06.03.2022, 11:06
Spore grono futbolowych fanów z całego świata uważa, że angielska liga jest aktualnie najwybitniejszą ligą piłkarską na świecie. Swoją markę Premier League tworzyła od dekad, a dobitnym tego dowodem są sprzedażowe wyniki, które te zmagania osiągają co kolejkę. Piłkarskie zespoły z angielskiej ekstraklasy niemalże co sezon fenomenalnie rywalizują w europejskich rozgrywkach i dobrze o tym wspomnieć. Perfekcyjnym dowodem tego jest między innymi fakt, że panującym obecnie mistrzem Champions League jest Chelsea z Londynu, a więc klub z Wielkiej Brytanii. City także ma chrapkę na wygraną w tych ekskluzywnych rozgrywkach pucharowych i nie podlega to wątpliwości. Piłkarze mistrza Anglii dotarli do finałowego spotkania Ligi Mistrzów rok wcześniej, lecz wówczas musieli uznać skuteczność zespołu prowadzonego przez Tuchela. To bez wątpienia był spory cios dla trenera mistrza angielskiej Premier League Guardioli, który w aktualnie trwającym sezonie wzniesie się na wyżyny, by wygrać upragnione trofeum europejskie.

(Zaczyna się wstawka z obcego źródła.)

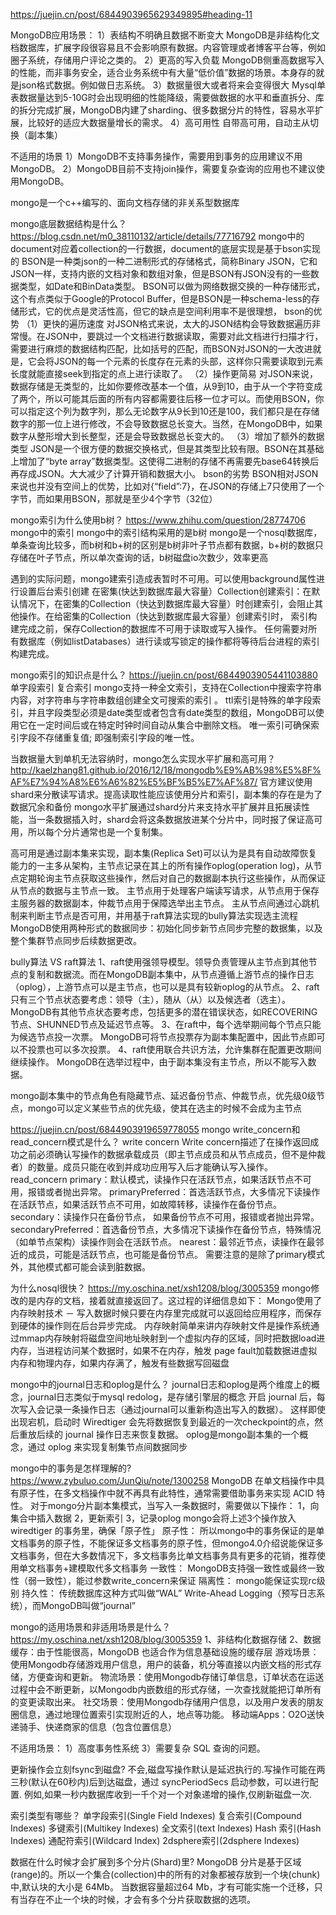 https://juejin.cn/post/6844903965629349895#heading-11

MongoDB应用场景：
1）表结构不明确且数据不断变大
MongoDB是非结构化文档数据库，扩展字段很容易且不会影响原有数据。内容管理或者博客平台等，例如圈子系统，存储用户评论之类的。
2）更高的写入负载
MongoDB侧重高数据写入的性能，而非事务安全，适合业务系统中有大量“低价值”数据的场景。本身存的就是json格式数据。例如做日志系统。
3）数据量很大或者将来会变得很大
Mysql单表数据量达到5-10G时会出现明细的性能降级，需要做数据的水平和垂直拆分、库的拆分完成扩展，MongoDB内建了sharding、很多数据分片的特性，容易水平扩展，比较好的适应大数据量增长的需求。
4）高可用性
自带高可用，自动主从切换（副本集）

不适用的场景
1）MongoDB不支持事务操作，需要用到事务的应用建议不用MongoDB。
2）MongoDB目前不支持join操作，需要复杂查询的应用也不建议使用MongoDB。

mongo是一个c++编写的、面向文档存储的非关系型数据库

mongo底层数据结构是什么？
https://blog.csdn.net/m0_38110132/article/details/77716792
mongo中的document对应着collection的一行数据，document的底层实现是基于bson实现的
BSON是一种类json的一种二进制形式的存储格式，简称Binary JSON，它和JSON一样，支持内嵌的文档对象和数组对象，但是BSON有JSON没有的一些数据类型，如Date和BinData类型。
BSON可以做为网络数据交换的一种存储形式，这个有点类似于Google的Protocol Buffer，但是BSON是一种schema-less的存储形式，它的优点是灵活性高，但它的缺点是空间利用率不是很理想，
bson的优势
（1）更快的遍历速度
对JSON格式来说，太大的JSON结构会导致数据遍历非常慢。在JSON中，要跳过一个文档进行数据读取，需要对此文档进行扫描才行，需要进行麻烦的数据结构匹配，比如括号的匹配，而BSON对JSON的一大改进就是，它会将JSON的每一个元素的长度存在元素的头部，这样你只需要读取到元素长度就能直接seek到指定的点上进行读取了。
（2）操作更简易
对JSON来说，数据存储是无类型的，比如你要修改基本一个值，从9到10，由于从一个字符变成了两个，所以可能其后面的所有内容都需要往后移一位才可以。而使用BSON，你可以指定这个列为数字列，那么无论数字从9长到10还是100，我们都只是在存储数字的那一位上进行修改，不会导致数据总长变大。当然，在MongoDB中，如果数字从整形增大到长整型，还是会导致数据总长变大的。
（3）增加了额外的数据类型
JSON是一个很方便的数据交换格式，但是其类型比较有限。BSON在其基础上增加了“byte array”数据类型。这使得二进制的存储不再需要先base64转换后再存成JSON。大大减少了计算开销和数据大小。
bson的劣势
BSON相对JSON来说也并没有空间上的优势，比如对{“field”:7}，在JSON的存储上7只使用了一个字节，而如果用BSON，那就是至少4个字节（32位）

mongo索引为什么使用b树？
https://www.zhihu.com/question/28774706
mongo中的索引
mongo中的索引结构采用的是b树
mongo是一个nosql数据库，单条查询比较多，而b树和b+树的区别是b树非叶子节点都有数据，b+树的数据只存储在叶子节点，所以单次查询的话，b树磁盘io次数少，效率更高

遇到的实际问题，mongo建索引造成表暂时不可用。可以使用background属性进行设置后台索引创建
在密集(快达到数据库最大容量）Collection创建索引：在默认情况下，在密集的Collection（快达到数据库最大容量）时创建索引，会阻止其他操作。在给密集的Collection（快达到数据库最大容量）创建索引时，
索引构建完成之前，保存Collection的数据库不可用于读取或写入操作。 任何需要对所有数据库（例如listDatabases）进行读或写锁定的操作都将等待后台进程的索引构建完成。

mongo索引的知识点是什么？
https://juejin.cn/post/6844903905441103880
单字段索引
复合索引
mongo支持一种全文索引，支持在Collection中搜索字符串内容，对字符串与字符串数组创建全文可搜索的索引 。
ttl索引是特殊的单字段索引，并且字段类型必须是date类型或者包含有date类型的数组，MongoDB可以使用它在一定时间后或在特定时钟时间自动从集合中删除文档。
唯一索引可确保索引字段不存储重复值; 即强制索引字段的唯一性。

当数据量大到单机无法容纳时，mongo怎么实现水平扩展和高可用？
http://kaelzhang81.github.io/2016/12/18/mongodb%E9%AB%98%E5%8F%AF%E7%94%A8%E6%A6%82%E5%BF%B5%E7%AF%87/
官方建议使用shard来分散读写请求。提高读取性能应该使用分片和索引，副本集的存在是为了数据冗余和备份
mongo水平扩展通过shard分片来支持水平扩展并且拓展读性能，当一条数据插入时，shard会将这条数据放进某个分片中，同时报了保证高可用，所以每个分片通常也是一个复制集。

高可用是通过副本集来实现，副本集(Replica Set)可以认为是具有自动故障恢复能力的一主多从架构，主节点记录在其上的所有操作oplog(operation log)，从节点定期轮询主节点获取这些操作，然后对自己的数据副本执行这些操作，从而保证从节点的数据与主节点一致。
主节点用于处理客户端读写请求，从节点用于保存主服务器的数据副本，仲裁节点用于保障选举出主节点。
主从节点间通过心跳机制来判断主节点是否可用，并用基于raft算法实现的bully算法实现选主流程
MongoDB使用两种形式的数据同步：初始化同步新节点同步完整的数据集，以及整个集群节点同步后续数据更改。

bully算法 VS raft算法
1、raft使用强领导模型。领导负责管理从主节点到其他节点的复制和数据流。而在MongoDB副本集中，从节点遵循上游节点的操作日志（oplog），上游节点可以是主节点，也可以是具有较新oplog的从节点。
2、raft只有三个节点状态要考虑：领导（主），随从（从）以及候选者（选主）。 MongoDB有其他节点状态要考虑，包括更多的潜在错误状态，如RECOVERING节点、SHUNNED节点及延迟节点等。
3、在raft中，每个选举期间每个节点只能为候选节点投一次票。 MongoDB可将节点投票存为副本集配置中，因此节点即可以不投票也可以多次投票。
4、raft使用联合共识方法，允许集群在配置更改期间继续操作。 MongoDB在选举过程中，由于副本集没有主节点，所以不能写入数据。

mongo副本集中的节点角色有隐藏节点、延迟备份节点、仲裁节点，优先级0级节点，mongo可以定义某些节点的优先级，使其在选主的时候不会成为主节点

https://juejin.cn/post/6844903919659778055
mongo write_concern和read_concern模式是什么？
write concern
Write concern描述了在操作返回成功之前必须确认写操作的数据承载成员（即主节点成员和从节点成员，但不是仲裁者）的数量。成员只能在收到并成功应用写入后才能确认写入操作。
read_concern
primary：默认模式，读操作只在活跃节点，如果活跃节点不可用，报错或者抛出异常。
primaryPreferred：首选活跃节点，大多情况下读操作在活跃节点，如果活跃节点不可用，如故障转移，读操作在备份节点。
secondary：读操作只在备份节点， 如果备份节点不可用，报错或者抛出异常。
secondaryPreferred：首选备份节点，大多情况下读操作在备份节点，特殊情况（如单节点架构）读操作则会在活跃节点。
nearest：最邻近节点，读操作在最邻近的成员，可能是活跃节点，也可能是备份节点。
需要注意的是除了primary模式外，其他模式都可能会读到脏数据。

为什么nosql很快？
https://my.oschina.net/xsh1208/blog/3005359
mongo修改的是内存的文档，接着就直接返回了。这过程的详细信息如下：
Mongo使用了内存映射技术 － 写入数据时候只要在内存里完成就可以返回给应用程序，而保存到硬体的操作则在后台异步完成。
内存映射简单来讲内存映射文件是操作系统通过mmap内存映射将磁盘空间地址映射到一个虚拟内存的区域，同时把数据load进内存，当进程访问某个数据时，如果不在内存，触发
page fault加载数据进虚拟内存和物理内存，如果内存满了，触发有些数据写回磁盘

mongo中的journal日志和oplog是什么？
journal日志和oplog是两个维度上的概念，journal日志类似于mysql redolog，是存储引擎层的概念
开启 journal 后，每次写入会记录一条操作日志（通过journal可以重新构造出写入的数据）。 这样即使出现宕机，启动时 Wiredtiger 会先将数据恢复到最近的一次checkpoint的点，然后重放后续的 journal 操作日志来恢复数据。
oplog是mongo副本集的一个概念，通过 oplog 来实现复制集节点间数据同步

mongo中的事务是怎样理解的?
https://www.zybuluo.com/JunQiu/note/1300258
MongoDB 在单文档操作中具有原子性，在多文档操作中就不再具有此特性，通常需要借助事务来实现 ACID 特性。
对于mongo分片副本集模式，当写入一条数据时，需要做以下操作：
1，向集合中插入数据 2，更新索引 3，记录oplog 
mongo会将上述3个操作放入wiredtiger 的事务里，确保「原子性」
原子性：
所以mongo中的事务保证的是单文档事务的原子性，不能保证多文档事务的原子性，但mongo4.0介绍说能保证多文档事务，但在大多数情况下，多文档事务比单文档事务具有更多的花销，推荐使用单文档事务+建模取代多文档事务
一致性：
MongoDB支持强一致性或最终一致性（弱一致性），能过参数write_concern来保证
隔离性：
mongo能保证实现rc级别
持久性：
传统数据库这种方式叫做“WAL” Write-Ahead Logging（预写日志系统），而MongoDB叫做“journal”

mongo的适用场景和非适用场景是什么？
https://my.oschina.net/xsh1208/blog/3005359
1、非结构化数据存储
2、数据缓存：由于性能很高，MongoDB 也适合作为信息基础设施的缓存层
游戏场景：使用Mongodb存储游戏用户信息，用户的装备，机分等直接以内嵌文档的形式存储，方便查询和更新。
物流场景：使用Mongodb存储订单信息，订单状态在运送过程中会不断更新，以Mongodb内嵌数组的形式存储，一次查找就能把订单所有的变更读取出来。
社交场景：使用Mongodb存储用户信息，以及用户发表的朋友圈信息，通过地理位置索引实现附近的人，地点等功能。
移动端Apps：O2O送快递骑手、快递商家的信息（包含位置信息）

不适用场景：
1）高度事务性系统
3）需要复杂 SQL 查询的问题。

更新操作会立刻fsync到磁盘?
不会,磁盘写操作默认是延迟执行的.写操作可能在两三秒(默认在60秒内)后到达磁盘，通过 syncPeriodSecs 启动参数，可以进行配置.
例如,如果一秒内数据库收到一千个对一个对象递增的操作,仅刷新磁盘一次.

索引类型有哪些？
单字段索引(Single Field Indexes)
复合索引(Compound Indexes)
多键索引(Multikey Indexes)
全文索引(text Indexes)
Hash 索引(Hash Indexes)
通配符索引(Wildcard Index)
2dsphere索引(2dsphere Indexes)

数据在什么时候才会扩展到多个分片(Shard)里?
MongoDB 分片是基于区域(range)的。所以一个集合(collection)中的所有的对象都被存放到一个块(chunk)中,默认块的大小是 64Mb。
当数据容量超过64 Mb，才有可能实施一个迁移，只有当存在不止一个块的时候，才会有多个分片获取数据的选项。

Warto wziąć pod uwagę to, iż mistrz ekstraklasy angielskiej jest na doskonałej drodze, aby sobie uprościć drogę po trofeum Ligi Mistrzów. Mają sporą przewagę nad pozostałymi drużynami w Premier League, co pozwoli im zdecydowanie mocniej skoncentrować się na europejskich zmaganiach. Zawodnicy mistrza ligi angielskiej w sobotnie popołudnie rywalizowali Tottenhamem Londyn i z całą pewnością nie spodziewali się tak wymagającego starcia. Ambitnie wyruszyła do ataku od pierwszych minut meczu wyruszyła drużyna przyjezdnych, czego wynikiem był gol już po 4 minutach spotkania. Zawodnicy City byli zobligowani ruszyć do gonienia wyniku. Sympatycy z Manchesteru bez najmniejszych wątpliwości poczuli ulgę, gdy futbolówkę do bramki w trzydziestej szóstej minucie umieścił Guendogan doprowadzając takim sposobem do wyniku remisowego. W drugiej połowie tego starcia do głosu kolejny raz doszli piłkarze Tottenhamu Londyn, którzy za sprawą Harryego Kane'a wrócili na prowadzenie. Wszystko wskazywało na to, że spotkanie zakończy się triumfem Tottenhamu, lecz w 92 minucie z rzutu karnego wyrównał Mahrez. W końcówce tego meczu arbiter zarządził jedenastkę dla londyńskiego Tottenhamu. Kane Harry przemienił jedenastkę na gola i w ten sposób zagwarantował komplet punktów dla Tottenhamu Londyn.